### About this task
All lines of the material that contain "name" must be copied out.

### Materials provided
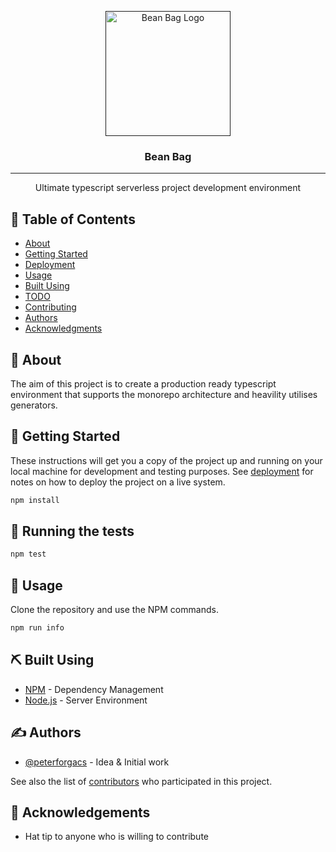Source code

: <p align="center">
  <a href="" rel="noopener">
 <img width=200px height=200px src="https://res.cloudinary.com/dcl0y1bhz/image/upload/v1592000863/logo_juypke.png" alt="Bean Bag Logo"></a>
</p>

<h3 align="center">Bean Bag</h3>

---

<p align="center"> Ultimate typescript serverless project development environment
    <br> 
</p>

## 📝 Table of Contents
- [About](#about)
- [Getting Started](#getting_started)
- [Deployment](#deployment)
- [Usage](#usage)
- [Built Using](#built_using)
- [TODO](../TODO.md)
- [Contributing](../CONTRIBUTING.md)
- [Authors](#authors)
- [Acknowledgments](#acknowledgement)

## 🧐 About <a name = "about"></a>
The aim of this project is to create a production ready typescript environment that supports the monorepo architecture and heavility utilises generators.

## 🏁 Getting Started <a name = "getting_started"></a>
These instructions will get you a copy of the project up and running on your local machine for development and testing purposes. See [deployment](#deployment) for notes on how to deploy the project on a live system.

```sh
npm install
```

## 🔧 Running the tests <a name = "tests"></a>

```sh
npm test
```

## 🎈 Usage <a name="usage"></a>
Clone the repository and use the NPM commands.

```sh
npm run info
```

## ⛏️ Built Using <a name = "built_using"></a>
- [NPM](https://www.npmjs.com/) - Dependency Management
- [Node.js](https://nodejs.org/en/) - Server Environment

## ✍️ Authors <a name = "authors"></a>
- [@peterforgacs](https://github.com/peterforgacs) - Idea & Initial work

See also the list of [contributors](https://github.com/peterforgacs/beanbag/contributors) who participated in this project.

## 🎉 Acknowledgements <a name = "acknowledgement"></a>
- Hat tip to anyone who is willing to contribute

### Written reply
## 🧐 About <a name = "about"></a>
## 🏁 Getting Started <a name = "getting_started"></a>
## 🔧 Running the tests <a name = "tests"></a>
## 🎈 Usage <a name="usage"></a>
## ⛏️ Built Using <a name = "built_using"></a>
## ✍️ Authors <a name = "authors"></a>
## 🎉 Acknowledgements <a name = "acknowledgement"></a>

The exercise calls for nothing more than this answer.